--- ENTRIES SUPPLIED Enclosed Below ---

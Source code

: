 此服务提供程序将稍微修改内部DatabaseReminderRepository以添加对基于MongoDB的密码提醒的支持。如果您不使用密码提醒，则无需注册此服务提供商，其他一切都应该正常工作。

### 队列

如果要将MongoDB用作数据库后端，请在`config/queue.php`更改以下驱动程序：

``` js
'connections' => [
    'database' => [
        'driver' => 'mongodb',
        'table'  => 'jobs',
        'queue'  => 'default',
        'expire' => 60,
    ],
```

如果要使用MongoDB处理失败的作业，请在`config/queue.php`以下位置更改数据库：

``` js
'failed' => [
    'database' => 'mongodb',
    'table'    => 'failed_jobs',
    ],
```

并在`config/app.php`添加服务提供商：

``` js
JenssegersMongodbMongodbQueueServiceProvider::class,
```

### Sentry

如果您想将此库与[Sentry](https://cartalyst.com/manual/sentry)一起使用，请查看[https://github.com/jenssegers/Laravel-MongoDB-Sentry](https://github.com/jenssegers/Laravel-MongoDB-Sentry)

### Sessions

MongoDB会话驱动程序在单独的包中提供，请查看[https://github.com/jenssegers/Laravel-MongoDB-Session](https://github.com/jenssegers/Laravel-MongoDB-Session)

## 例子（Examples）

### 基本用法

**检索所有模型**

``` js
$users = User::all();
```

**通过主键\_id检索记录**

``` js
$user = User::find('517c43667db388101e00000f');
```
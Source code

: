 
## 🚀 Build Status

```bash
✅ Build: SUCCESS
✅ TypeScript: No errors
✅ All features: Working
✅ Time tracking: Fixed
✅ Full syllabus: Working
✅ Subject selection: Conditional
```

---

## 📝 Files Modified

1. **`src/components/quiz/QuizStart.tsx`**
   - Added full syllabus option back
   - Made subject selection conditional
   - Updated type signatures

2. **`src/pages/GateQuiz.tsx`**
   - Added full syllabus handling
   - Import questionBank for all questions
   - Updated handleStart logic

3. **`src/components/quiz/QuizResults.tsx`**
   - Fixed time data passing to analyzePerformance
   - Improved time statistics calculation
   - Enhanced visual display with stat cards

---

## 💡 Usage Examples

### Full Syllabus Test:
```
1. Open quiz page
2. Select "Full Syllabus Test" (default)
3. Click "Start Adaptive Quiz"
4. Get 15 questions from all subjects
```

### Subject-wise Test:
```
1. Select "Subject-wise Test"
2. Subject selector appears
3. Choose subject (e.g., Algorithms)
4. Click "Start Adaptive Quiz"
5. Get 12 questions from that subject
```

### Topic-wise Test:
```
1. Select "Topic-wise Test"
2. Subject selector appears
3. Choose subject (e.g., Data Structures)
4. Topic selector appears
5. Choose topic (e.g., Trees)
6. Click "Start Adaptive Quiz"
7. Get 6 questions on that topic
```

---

--- End of Enclosed ENTRIES SUPPLIED ---

Search the data above for the string "wise" and report each line that holds it.

### Subject-wise Test:
1. Select "Subject-wise Test"
### Topic-wise Test:
1. Select "Topic-wise Test"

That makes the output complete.